Task -
Which of the lines below hold the word "connect"? Pull each of them out.

Items listed in a dataset:
┄┄┄┄┄┄┄┄┄┄

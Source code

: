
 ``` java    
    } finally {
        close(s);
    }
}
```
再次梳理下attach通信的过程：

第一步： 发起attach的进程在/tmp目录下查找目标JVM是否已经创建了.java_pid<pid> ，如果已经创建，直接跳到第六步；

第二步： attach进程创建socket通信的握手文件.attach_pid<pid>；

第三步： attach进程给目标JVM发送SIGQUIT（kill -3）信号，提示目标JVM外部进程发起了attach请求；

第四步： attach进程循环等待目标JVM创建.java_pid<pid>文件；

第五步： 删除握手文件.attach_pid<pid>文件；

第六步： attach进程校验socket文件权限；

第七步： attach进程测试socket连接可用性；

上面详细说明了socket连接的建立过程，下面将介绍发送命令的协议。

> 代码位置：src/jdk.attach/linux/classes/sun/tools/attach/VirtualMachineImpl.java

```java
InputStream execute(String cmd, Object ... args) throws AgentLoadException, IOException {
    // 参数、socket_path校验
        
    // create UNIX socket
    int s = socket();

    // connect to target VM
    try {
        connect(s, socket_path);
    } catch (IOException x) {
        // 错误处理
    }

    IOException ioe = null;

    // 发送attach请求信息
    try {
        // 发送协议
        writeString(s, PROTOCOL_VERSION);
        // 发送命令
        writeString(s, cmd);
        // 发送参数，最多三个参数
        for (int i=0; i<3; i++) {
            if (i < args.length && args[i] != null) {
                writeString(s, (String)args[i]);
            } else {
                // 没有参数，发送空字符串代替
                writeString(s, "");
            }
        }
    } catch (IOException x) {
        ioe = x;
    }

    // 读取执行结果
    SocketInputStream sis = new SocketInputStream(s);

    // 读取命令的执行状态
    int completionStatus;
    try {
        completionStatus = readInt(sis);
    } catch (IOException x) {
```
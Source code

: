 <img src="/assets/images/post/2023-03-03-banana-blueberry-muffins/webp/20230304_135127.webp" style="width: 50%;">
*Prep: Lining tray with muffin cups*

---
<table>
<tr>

┄┄┄┄┄┄┄┄┄┄

Completed task -
    // connect to target VM
        connect(s, socket_path);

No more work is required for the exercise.